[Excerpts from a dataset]
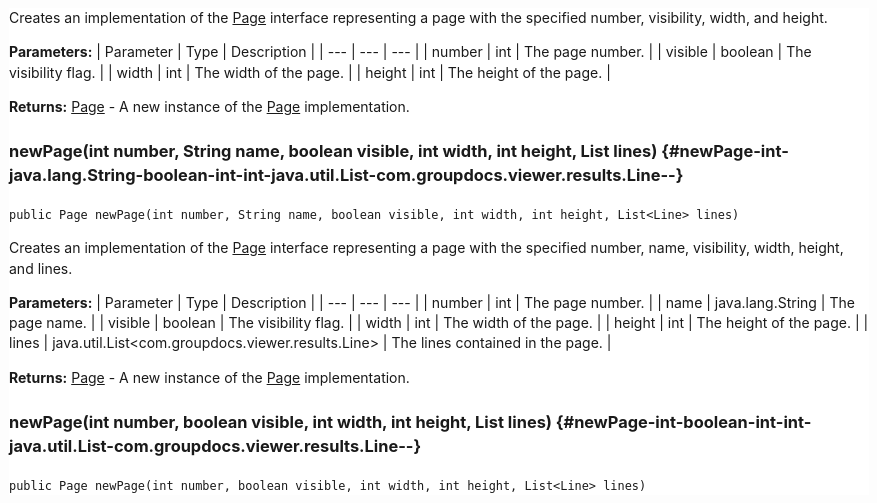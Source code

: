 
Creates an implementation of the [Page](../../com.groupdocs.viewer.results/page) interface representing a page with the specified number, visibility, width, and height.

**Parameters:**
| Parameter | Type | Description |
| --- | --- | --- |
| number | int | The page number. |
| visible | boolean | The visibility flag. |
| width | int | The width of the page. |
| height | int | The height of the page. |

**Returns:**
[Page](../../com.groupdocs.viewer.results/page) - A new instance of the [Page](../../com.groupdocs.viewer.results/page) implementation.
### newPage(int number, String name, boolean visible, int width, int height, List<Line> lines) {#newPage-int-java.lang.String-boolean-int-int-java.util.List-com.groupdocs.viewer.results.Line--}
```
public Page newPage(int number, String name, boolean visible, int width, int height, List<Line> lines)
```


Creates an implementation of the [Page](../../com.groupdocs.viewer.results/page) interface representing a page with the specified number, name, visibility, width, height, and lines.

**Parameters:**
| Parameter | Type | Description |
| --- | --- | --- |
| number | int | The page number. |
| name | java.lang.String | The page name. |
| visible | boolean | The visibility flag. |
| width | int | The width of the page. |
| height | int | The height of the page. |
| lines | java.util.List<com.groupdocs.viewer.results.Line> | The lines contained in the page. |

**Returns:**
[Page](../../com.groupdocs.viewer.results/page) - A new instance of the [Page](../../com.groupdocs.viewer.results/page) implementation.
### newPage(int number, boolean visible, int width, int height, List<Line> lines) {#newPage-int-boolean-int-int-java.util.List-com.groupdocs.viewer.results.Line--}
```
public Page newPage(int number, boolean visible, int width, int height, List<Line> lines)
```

* * *

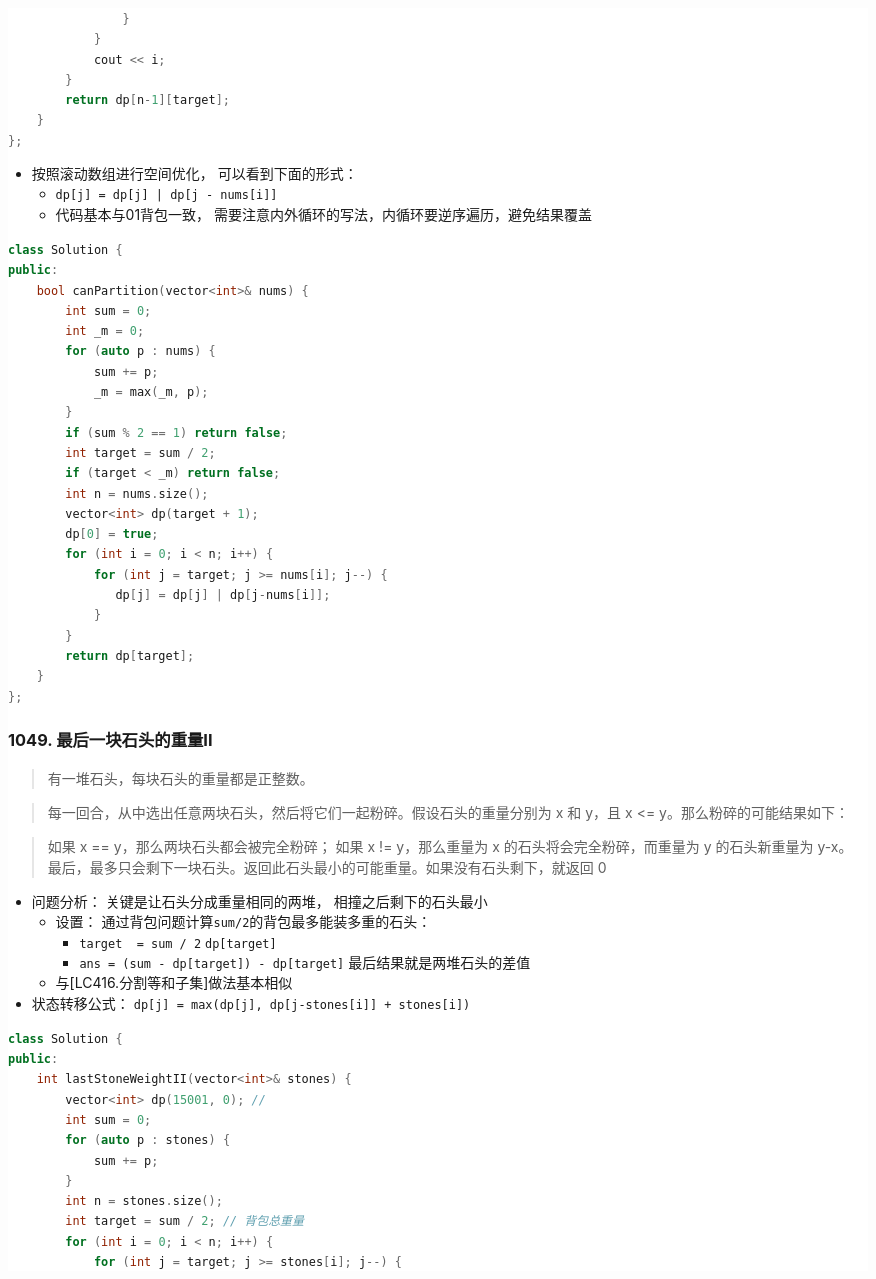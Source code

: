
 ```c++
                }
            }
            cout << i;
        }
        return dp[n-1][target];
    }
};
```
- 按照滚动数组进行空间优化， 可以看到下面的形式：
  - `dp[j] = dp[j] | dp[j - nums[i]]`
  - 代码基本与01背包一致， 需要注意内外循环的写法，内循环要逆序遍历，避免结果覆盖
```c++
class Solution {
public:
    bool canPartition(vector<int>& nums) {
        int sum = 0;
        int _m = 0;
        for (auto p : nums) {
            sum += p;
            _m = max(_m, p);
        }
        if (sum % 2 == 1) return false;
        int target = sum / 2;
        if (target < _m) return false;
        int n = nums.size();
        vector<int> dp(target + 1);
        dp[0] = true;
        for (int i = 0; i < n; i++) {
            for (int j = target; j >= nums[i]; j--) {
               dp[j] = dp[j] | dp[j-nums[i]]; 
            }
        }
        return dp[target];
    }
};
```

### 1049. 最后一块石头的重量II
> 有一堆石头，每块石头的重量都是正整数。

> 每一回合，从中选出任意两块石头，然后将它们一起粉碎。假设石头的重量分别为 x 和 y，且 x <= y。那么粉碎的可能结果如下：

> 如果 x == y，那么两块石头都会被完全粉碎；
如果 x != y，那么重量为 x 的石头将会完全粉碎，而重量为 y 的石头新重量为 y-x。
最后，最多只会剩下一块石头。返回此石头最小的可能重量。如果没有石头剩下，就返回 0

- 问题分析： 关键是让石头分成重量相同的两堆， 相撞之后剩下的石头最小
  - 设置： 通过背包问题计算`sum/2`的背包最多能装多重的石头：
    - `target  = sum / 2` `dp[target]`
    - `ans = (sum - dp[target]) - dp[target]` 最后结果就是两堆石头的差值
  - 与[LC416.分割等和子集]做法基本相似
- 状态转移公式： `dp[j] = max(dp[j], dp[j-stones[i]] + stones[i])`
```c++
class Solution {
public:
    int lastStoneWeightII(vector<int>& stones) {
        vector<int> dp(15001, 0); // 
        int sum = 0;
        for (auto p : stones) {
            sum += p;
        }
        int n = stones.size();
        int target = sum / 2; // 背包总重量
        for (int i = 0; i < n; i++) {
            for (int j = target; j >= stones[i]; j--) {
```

* Problem to solve *
Which of the lines above carry the string "Creates"? Copy every one.

* Written answer *
Creates an implementation of the [Page](../../com.groupdocs.viewer.results/page) interface representing a page with the specified number, visibility, width, and height.
Creates an implementation of the [Page](../../com.groupdocs.viewer.results/page) interface representing a page with the specified number, name, visibility, width, height, and lines.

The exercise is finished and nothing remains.